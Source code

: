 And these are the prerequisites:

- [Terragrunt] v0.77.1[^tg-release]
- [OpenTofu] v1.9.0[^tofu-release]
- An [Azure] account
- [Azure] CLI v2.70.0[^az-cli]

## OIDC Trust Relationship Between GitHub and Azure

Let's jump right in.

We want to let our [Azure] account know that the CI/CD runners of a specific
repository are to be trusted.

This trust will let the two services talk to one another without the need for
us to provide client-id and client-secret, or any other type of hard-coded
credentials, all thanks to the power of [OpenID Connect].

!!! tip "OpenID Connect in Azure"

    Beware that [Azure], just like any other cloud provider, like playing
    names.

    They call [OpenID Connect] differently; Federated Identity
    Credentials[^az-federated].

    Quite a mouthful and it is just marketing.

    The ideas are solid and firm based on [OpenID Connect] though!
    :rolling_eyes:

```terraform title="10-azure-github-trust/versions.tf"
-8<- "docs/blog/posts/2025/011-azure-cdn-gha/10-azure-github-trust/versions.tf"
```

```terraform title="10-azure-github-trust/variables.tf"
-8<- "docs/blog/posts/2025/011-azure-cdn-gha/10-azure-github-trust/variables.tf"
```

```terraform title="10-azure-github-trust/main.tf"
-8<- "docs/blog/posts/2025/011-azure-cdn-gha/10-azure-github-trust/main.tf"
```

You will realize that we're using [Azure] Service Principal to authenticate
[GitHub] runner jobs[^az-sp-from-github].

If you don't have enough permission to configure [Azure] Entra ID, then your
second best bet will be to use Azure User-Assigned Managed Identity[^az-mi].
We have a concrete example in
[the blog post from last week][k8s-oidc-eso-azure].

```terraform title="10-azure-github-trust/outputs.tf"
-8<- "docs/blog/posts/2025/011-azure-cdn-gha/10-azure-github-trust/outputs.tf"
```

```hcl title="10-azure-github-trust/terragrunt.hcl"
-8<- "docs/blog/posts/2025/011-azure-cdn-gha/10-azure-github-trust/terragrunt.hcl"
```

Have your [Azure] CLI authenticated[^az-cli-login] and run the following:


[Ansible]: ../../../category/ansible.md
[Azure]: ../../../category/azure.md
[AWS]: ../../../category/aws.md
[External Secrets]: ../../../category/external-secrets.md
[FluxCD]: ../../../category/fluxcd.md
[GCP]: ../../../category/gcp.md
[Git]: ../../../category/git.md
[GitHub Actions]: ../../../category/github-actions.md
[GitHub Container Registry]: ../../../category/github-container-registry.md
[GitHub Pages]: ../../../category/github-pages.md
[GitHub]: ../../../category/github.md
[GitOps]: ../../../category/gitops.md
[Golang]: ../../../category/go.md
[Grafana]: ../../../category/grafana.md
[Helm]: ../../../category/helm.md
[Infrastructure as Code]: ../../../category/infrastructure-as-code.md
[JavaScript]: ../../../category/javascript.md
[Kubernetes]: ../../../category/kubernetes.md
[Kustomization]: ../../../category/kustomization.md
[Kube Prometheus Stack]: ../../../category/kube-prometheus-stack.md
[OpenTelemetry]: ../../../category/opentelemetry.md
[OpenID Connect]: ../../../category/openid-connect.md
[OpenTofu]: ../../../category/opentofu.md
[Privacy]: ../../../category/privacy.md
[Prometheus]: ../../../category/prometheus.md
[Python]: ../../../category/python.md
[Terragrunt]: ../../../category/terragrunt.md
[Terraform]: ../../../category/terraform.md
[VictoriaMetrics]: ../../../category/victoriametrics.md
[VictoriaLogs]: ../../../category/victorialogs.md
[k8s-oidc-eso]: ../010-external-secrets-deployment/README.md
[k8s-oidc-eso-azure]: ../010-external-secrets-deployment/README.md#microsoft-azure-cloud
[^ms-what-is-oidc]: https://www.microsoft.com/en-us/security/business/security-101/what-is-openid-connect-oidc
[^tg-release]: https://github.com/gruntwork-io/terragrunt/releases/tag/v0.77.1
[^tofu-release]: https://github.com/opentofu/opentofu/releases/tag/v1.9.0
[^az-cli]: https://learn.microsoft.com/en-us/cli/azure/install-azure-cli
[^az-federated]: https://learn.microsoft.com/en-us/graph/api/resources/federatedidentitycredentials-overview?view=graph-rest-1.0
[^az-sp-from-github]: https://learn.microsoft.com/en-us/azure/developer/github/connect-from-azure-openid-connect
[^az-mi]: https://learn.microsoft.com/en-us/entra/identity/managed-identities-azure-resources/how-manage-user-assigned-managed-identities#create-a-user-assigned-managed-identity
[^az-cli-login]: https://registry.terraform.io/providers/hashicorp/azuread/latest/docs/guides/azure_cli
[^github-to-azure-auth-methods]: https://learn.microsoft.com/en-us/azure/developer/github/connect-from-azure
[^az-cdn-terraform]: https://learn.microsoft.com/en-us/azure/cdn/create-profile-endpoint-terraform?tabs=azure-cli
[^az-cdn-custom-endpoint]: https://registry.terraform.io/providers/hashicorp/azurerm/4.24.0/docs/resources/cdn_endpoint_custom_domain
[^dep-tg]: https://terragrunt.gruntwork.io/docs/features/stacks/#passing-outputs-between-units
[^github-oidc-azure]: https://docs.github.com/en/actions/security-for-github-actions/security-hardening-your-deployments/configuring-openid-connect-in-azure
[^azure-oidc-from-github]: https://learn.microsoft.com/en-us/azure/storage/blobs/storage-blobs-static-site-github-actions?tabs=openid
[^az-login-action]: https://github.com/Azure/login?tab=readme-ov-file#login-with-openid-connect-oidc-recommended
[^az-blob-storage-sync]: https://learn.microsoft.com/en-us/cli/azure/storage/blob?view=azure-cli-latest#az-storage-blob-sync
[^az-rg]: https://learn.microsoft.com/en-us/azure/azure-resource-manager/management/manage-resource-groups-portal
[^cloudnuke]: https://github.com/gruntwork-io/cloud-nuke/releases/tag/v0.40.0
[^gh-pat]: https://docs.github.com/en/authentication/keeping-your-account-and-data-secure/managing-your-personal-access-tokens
────────
**Requirement**:
Which lines run from the one holding "If you don't" through the one holding "Have your [Azure]" in the records above? Repeat them exactly, both included, and nothing more.

**Answer space**:
If you don't have enough permission to configure [Azure] Entra ID, then your
second best bet will be to use Azure User-Assigned Managed Identity[^az-mi].
We have a concrete example in
[the blog post from last week][k8s-oidc-eso-azure].

```terraform title="10-azure-github-trust/outputs.tf"
-8<- "docs/blog/posts/2025/011-azure-cdn-gha/10-azure-github-trust/outputs.tf"
```

```hcl title="10-azure-github-trust/terragrunt.hcl"
-8<- "docs/blog/posts/2025/011-azure-cdn-gha/10-azure-github-trust/terragrunt.hcl"
```

Have your [Azure] CLI authenticated[^az-cli-login] and run the following:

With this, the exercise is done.